Get your hair done, do your nails and check that you still own makeup. Yes, the first tip is a shallow one, but sometimes shallow things help your confidence. It’ll stop you fussing about what fits and you’ll know what you’re wearing the first day back. It doesn’t have to be expensive, I went back in a skirt and top from Tesco to many compliments, just get something that you feel good in. And find your work shoes. And buy spare tights.

2Get family to mind baby the first few days or part time the first few weeks to ease yourselves into your new childcare  regime, and to work through the inevitable sickness that comes with a baby starting creche.

3. Make a lunch date for the first week, have something to look forward to and a reason to leave the office.

4. Don’t go back on a Monday. That makes it a long week. Wednesday is a good day to return, long enough to feel you made a good stab at it without being as tiring as a full week.

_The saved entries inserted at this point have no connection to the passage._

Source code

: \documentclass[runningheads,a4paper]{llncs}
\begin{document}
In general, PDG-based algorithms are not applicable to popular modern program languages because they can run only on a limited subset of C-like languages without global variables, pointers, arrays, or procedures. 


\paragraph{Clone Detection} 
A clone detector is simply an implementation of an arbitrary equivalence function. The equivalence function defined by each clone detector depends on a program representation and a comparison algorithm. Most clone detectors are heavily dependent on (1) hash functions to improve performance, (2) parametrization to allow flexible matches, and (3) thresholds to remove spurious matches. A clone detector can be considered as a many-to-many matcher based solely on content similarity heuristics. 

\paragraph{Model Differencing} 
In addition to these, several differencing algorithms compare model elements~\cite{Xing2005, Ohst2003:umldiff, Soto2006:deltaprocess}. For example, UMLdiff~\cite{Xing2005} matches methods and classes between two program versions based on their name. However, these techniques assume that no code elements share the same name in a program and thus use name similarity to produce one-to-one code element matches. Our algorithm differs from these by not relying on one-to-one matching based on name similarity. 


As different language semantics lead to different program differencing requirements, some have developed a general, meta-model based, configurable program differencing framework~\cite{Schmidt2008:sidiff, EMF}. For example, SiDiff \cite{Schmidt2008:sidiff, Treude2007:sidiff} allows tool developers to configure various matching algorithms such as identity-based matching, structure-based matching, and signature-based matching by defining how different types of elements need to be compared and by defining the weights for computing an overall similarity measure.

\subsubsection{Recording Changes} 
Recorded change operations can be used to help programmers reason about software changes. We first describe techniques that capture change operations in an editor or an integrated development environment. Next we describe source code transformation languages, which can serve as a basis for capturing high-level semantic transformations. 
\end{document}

5. Don’t expect too much of yourself. It is perfectly acceptable to spend the first day back mostly drinking coffee and eating pastries while catching up on all the office gossip. If you work in a large organisation the likelihood is that you’ll be three or four days back before you have access to your email and other work-critical systems and they’ll have resassigned the direct dial number you’ve had for the last two years to someone else when you’re on leave. True Story.

6. Expect tears, bring tissues, easy on the mascara. It is 100% normal to start to cry when someone asks you in your first week how your baby is or how you are getting on without them. You’re exhausted, you miss baby, and someone is being nice to you. Perfect formula. Try to get the tears out of the way with colleagues rather than clients though. And don’t feel bad if you don’t want to cry either, we’re all different.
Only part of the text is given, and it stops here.